Kurt Raaflaub, CHS 1976-77

Kurt Raaflaub
Current Title:
David Herlihy University Professor & Professor of Classics & History, Royce Family Professor in Teaching Excellence (2005-8), Director of the Program in Ancient Studies
Brown University
Ph.D. University of Basel 1970
Habilitation, Freie Universität Berlin 1979
1. The Discovery of Freedom in Ancient Greece (2004)

2. Co-author: Origins of Democracy in Ancient Greece (2007)

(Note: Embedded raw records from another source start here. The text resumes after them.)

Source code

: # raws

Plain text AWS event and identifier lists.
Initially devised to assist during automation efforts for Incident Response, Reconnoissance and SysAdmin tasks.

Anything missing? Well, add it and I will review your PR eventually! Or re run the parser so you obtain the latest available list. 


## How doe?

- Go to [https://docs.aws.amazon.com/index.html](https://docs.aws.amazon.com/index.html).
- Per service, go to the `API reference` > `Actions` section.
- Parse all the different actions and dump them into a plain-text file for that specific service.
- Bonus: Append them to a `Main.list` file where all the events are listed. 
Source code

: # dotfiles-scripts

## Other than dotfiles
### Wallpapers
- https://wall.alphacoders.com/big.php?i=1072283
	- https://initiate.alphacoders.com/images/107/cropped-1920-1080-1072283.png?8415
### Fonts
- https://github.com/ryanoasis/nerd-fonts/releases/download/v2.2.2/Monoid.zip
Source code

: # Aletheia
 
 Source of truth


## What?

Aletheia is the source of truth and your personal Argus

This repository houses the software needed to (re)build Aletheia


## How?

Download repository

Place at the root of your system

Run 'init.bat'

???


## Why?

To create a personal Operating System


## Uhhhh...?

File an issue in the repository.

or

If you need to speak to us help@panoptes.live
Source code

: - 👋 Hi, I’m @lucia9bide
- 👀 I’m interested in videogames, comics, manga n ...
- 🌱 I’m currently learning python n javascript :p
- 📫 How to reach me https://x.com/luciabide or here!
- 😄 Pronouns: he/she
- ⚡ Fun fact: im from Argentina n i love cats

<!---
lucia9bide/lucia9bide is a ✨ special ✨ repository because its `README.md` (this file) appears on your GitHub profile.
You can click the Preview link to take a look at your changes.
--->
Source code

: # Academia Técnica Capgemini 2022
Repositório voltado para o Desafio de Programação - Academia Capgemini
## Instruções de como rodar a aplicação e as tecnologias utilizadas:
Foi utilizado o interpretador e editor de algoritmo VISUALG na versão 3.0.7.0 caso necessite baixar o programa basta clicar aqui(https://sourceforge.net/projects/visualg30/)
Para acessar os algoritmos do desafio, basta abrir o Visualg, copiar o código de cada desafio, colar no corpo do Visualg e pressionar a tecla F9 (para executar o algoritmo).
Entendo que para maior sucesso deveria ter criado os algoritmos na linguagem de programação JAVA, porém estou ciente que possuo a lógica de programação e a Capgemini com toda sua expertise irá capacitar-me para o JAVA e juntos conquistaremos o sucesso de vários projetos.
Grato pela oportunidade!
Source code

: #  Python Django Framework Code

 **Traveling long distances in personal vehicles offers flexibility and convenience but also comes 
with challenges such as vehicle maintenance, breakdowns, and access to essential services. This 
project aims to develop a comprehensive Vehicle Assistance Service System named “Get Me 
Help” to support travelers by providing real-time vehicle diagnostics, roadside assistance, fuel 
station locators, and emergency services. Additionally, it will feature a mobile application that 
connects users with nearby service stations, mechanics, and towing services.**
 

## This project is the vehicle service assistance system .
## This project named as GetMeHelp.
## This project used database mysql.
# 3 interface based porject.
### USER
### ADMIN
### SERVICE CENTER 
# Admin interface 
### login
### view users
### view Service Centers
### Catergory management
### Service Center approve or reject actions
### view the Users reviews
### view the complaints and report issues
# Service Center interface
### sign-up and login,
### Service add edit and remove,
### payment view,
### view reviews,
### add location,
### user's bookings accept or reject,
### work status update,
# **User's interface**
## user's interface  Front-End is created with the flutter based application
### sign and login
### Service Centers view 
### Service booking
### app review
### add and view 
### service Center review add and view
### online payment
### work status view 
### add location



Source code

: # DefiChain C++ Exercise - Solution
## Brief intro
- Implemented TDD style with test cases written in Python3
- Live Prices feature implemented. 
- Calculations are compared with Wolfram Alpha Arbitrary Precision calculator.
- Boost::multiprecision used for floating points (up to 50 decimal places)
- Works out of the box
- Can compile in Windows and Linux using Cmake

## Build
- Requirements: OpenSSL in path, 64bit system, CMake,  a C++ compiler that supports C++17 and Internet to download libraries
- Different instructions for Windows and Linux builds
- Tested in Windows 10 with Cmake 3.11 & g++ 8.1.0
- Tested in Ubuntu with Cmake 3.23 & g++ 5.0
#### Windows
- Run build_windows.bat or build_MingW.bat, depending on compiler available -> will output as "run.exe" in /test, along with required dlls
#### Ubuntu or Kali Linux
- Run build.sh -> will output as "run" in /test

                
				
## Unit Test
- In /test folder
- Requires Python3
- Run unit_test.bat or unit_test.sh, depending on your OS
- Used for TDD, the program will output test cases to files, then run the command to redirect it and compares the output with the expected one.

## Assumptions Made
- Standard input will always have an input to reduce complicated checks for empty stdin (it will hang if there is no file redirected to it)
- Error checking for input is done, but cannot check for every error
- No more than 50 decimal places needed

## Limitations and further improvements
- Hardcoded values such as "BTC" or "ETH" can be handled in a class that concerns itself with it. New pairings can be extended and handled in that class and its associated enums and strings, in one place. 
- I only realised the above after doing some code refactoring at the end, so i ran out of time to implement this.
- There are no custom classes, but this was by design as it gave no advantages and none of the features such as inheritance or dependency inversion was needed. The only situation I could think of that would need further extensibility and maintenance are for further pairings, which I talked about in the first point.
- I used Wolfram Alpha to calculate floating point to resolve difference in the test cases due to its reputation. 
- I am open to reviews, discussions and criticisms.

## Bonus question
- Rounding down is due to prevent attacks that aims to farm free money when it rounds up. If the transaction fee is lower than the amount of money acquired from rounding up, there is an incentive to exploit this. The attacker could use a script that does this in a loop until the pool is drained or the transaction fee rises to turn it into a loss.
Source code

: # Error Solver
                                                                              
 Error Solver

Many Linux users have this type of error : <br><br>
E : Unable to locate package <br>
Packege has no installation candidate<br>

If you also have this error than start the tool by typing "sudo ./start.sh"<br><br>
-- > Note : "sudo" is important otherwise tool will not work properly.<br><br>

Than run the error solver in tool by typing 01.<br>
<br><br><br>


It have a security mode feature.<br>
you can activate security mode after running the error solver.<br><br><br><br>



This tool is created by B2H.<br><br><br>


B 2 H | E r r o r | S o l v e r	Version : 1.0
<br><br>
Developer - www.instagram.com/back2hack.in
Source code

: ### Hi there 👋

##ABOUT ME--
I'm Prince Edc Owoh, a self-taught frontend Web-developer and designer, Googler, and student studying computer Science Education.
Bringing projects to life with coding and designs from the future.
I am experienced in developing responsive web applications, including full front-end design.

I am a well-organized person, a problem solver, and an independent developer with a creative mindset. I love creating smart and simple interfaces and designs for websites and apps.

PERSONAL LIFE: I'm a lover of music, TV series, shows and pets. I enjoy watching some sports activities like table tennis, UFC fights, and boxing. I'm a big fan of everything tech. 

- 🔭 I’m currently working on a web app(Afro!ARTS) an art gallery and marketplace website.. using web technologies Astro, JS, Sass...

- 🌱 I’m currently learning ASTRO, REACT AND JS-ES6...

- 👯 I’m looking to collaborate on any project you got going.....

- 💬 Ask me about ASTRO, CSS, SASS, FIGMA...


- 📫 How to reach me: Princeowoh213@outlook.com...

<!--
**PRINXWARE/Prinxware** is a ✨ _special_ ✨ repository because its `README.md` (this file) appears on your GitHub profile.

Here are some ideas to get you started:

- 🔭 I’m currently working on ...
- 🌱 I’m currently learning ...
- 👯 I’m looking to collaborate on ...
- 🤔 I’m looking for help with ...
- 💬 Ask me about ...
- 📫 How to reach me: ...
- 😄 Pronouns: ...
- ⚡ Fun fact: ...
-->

3. Editor: Social Struggles in Archaic Rome (new edn., expanded and updated, 2005)                                                                                 
CV:  None given
CHS Fellowship:

Brief Bio

Kurt A. Raaflaub received his training in Switzerland and Germany and has been teaching at Brown University since 1978. In 1992-2000 he was Director (with Deborah Boedeker) of the CHS. His main fields of interest include the social and political history of the Roman republic, the social, political, and intellectual history of archaic and classical Greece, and the comparative history of the ancient world. At the CHS and Brown he organized numerous international conferences. He is general editor of a Blackwell series, “The Ancient World: Comparative Histories.” His earlier publications include Dignitatis contentio: Motivation and Political Strategy in Caesar’s Civil War  (Munich 1974, in German) and (co-)edited volumes on Between Republic and Empire: Interpretations of Augustus and his Principate (1990); City-States in Classical Antiquity and Medieval Italy (1991); Beginnings of Political Thought in the Ancient World: The Near-Eastern Civilizations and the Greeks (1993, in German); Democracy, Empire, and the Arts in Fifth-Century Athens (1998); War and Society in the Ancient and Medieval Worlds (1999), the latter two resulting from CHS Colloquia. His 2004 book on The Discovery of Freedom won the American Historical Association’s James Henry Breasted Prize. His current projects include Early Greek Political Thought in Its Mediterranean Context and a commentary on Caesar’s Bellum Civile, bk. 1.